Project 4: Proof statistically that unsupervised representation learning enhance classifier performance

June 5, 2021

Full Implementation and details

Project on GitHub

Problem Statement

Design and train a network that combines supervised and unsupervised architecture in one model to achieve a classification task

Dataset

Strictly Imbalance CIFAR-10 dataset

Training set distribution

Architecture

Convolutional Neural Network based AutoEncoder
Encoder architecture as classifer with additional dense layer to classify images

Handling Imbalance dataset

Proper distribution of weights for each class
Data augmentation emphasize on minority classes

Weights Distribution

AutoEncoder Training Results

Reconstruction of images with Mean-Squared-Error loss

Reconstruction

Training

Classifier Training Scenarios

Experiment Results

Accuracy on CIFAR-10 test dataset on 10,000 images

Training Methodology	Xavier Init	Pretrained Autoencoder Init	Avg Improvement
Data Augmentation SGD	0.72	0.76	+4%
Data Augmentation ADAM	0.67	0.74	+7%
Weighted Loss SGD	0.61	0.74	+13%
Weighted Loss ADAM	0.66	0.72	+6%

Result of training and val (Test) data by data augmentation with SGD optimizer using pretrained autoencoder initialization

Confusion Matrix (% accuracy in each classes on test data)
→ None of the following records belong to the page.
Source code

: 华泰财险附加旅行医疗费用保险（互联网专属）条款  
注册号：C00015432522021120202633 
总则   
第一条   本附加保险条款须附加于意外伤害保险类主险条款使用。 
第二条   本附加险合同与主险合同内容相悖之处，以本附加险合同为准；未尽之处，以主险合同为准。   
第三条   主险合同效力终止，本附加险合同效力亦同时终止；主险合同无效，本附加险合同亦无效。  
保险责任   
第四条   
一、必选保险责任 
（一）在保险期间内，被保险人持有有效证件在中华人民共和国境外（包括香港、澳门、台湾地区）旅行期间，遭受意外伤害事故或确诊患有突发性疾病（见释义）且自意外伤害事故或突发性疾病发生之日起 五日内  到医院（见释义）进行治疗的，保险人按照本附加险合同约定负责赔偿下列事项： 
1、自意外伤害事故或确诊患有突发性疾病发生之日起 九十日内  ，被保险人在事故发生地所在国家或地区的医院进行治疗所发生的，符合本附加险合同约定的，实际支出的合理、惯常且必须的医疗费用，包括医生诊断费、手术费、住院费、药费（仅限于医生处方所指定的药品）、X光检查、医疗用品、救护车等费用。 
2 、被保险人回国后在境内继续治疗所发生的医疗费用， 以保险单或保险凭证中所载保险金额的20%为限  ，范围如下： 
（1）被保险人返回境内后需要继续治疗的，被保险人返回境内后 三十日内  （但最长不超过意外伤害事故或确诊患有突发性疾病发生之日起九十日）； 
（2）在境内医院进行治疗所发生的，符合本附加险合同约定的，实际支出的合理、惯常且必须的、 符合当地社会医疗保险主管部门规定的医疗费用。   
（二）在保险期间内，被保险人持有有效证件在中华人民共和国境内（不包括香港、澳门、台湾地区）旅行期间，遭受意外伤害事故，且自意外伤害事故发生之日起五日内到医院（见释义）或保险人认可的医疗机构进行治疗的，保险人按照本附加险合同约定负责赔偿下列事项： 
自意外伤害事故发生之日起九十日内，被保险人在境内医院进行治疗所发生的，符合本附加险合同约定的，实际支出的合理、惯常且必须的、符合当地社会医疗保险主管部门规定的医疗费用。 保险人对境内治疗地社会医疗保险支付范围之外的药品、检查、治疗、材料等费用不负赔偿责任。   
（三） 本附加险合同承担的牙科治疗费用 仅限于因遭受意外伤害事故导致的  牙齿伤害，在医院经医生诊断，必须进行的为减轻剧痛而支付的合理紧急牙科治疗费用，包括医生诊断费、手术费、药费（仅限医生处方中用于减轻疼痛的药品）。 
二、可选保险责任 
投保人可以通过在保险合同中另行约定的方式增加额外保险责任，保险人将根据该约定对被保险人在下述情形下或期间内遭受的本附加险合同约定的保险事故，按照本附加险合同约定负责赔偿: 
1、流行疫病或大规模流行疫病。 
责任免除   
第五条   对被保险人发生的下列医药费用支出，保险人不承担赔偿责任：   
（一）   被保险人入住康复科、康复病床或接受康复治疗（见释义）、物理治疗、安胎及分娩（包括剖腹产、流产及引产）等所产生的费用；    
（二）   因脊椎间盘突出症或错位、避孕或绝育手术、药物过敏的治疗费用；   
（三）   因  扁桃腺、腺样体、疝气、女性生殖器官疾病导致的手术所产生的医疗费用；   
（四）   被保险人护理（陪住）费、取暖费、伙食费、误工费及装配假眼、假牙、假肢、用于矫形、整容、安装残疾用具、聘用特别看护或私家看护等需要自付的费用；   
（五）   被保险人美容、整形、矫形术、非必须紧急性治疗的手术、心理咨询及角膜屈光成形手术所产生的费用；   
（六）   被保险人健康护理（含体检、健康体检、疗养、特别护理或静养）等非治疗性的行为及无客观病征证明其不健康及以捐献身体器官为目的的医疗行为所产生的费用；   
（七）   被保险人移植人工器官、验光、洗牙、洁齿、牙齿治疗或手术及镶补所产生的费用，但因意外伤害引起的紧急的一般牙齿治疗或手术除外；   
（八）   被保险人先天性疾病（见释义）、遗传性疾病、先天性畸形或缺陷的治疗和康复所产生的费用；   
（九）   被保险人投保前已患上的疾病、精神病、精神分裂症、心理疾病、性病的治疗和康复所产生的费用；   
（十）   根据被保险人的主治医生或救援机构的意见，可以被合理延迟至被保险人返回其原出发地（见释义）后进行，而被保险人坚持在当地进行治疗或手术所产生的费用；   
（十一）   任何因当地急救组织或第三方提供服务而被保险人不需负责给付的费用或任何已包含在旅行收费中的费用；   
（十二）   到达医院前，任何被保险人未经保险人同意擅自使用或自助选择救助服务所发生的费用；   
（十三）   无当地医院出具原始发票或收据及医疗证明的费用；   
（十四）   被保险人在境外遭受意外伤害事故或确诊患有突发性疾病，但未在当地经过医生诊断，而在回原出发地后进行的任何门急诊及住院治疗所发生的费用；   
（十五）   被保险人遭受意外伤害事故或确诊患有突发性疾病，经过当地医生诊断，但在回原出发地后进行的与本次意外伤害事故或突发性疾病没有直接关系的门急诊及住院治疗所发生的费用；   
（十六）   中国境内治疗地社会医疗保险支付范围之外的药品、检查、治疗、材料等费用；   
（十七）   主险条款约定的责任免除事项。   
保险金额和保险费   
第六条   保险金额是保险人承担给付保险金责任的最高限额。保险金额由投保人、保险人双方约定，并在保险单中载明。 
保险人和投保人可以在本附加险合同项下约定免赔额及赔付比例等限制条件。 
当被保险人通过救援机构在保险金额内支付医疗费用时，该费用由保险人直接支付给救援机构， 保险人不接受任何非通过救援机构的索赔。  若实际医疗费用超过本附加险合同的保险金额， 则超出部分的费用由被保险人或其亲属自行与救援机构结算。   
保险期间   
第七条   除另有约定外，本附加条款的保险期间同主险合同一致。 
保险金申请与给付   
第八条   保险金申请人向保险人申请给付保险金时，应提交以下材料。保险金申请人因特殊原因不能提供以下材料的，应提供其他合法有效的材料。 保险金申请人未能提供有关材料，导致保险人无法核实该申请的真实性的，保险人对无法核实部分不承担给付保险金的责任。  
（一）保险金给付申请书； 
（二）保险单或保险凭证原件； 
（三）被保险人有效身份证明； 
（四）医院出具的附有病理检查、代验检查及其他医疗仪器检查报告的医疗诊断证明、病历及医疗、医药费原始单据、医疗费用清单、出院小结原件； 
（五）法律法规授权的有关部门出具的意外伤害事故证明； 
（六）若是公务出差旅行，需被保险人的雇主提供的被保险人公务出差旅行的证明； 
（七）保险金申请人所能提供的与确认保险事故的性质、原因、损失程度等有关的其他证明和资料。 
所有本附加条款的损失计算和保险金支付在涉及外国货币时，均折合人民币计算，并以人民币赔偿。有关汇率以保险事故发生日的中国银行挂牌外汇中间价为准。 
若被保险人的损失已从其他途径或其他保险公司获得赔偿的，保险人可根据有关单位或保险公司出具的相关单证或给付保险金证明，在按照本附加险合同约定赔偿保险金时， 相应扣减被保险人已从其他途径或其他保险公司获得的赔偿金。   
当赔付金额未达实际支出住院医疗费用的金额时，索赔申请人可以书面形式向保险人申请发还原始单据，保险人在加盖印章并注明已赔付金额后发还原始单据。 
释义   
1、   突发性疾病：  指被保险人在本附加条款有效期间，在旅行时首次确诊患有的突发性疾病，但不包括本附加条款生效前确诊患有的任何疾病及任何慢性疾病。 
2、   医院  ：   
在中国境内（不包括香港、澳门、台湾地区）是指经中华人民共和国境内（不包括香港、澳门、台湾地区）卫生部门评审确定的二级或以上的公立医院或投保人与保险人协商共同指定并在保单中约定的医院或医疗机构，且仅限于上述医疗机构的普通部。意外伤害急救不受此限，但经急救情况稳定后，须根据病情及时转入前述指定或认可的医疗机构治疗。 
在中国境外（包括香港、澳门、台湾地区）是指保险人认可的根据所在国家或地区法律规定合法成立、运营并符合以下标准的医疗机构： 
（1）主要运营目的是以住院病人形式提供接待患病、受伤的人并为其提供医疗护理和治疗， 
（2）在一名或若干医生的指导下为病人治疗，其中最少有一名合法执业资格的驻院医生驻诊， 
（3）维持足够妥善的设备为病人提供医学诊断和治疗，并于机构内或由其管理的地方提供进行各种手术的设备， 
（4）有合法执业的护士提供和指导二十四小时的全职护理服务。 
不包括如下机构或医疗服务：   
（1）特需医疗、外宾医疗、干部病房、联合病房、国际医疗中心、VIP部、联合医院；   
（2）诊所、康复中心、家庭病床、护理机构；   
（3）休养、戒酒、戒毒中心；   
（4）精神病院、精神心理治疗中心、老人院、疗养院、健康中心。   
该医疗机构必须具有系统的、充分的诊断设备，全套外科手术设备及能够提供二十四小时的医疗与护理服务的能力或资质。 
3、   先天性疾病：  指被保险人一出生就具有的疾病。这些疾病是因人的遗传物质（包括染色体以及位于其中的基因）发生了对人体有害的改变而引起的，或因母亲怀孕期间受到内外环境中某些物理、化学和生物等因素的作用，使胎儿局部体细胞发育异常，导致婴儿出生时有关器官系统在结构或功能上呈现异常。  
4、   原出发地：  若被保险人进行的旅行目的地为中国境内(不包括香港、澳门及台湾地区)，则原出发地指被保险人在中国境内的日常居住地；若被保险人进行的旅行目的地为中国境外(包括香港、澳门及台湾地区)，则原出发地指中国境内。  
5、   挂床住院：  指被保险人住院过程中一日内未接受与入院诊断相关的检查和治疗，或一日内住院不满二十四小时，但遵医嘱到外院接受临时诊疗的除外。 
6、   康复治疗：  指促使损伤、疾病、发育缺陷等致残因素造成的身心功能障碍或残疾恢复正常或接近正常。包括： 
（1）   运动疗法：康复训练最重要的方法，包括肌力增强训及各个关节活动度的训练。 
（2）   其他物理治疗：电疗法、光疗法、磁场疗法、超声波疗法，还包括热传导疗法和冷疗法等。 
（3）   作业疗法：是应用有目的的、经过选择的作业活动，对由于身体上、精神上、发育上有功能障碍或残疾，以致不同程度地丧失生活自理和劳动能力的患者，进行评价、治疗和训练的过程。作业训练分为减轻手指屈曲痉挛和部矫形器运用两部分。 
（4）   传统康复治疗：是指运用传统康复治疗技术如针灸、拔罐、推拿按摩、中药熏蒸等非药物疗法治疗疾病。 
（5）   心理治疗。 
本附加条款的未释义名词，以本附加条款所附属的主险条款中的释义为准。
Statistical Significance (T-Test)

The t-test tells you how significant the difference between groups are; In other words it lets you know if those differences could have happened by chance. Above experiment results are divided into two groups which are Xavier Initialization and Autoencoder pretraininng Initialization for classifier

Null Hypothesis: Using pretrained autoencoder, average experimental accuracy won’t change. Difference of accuracies occur by chance

Alternative Hypothesis: Using pretrained autoencoder, average experimental accuracy change. In other words, difference of accuracies did not occur by chance

Significance Level: Usually defined at 5%

Performed T-test: P-value was calculated based on above experiment data and it comes out 0.02295823029 which indicate approximately 2.3%. P-value is less than significance level and we can conclude that we have enough evidence to reject null hypothesis.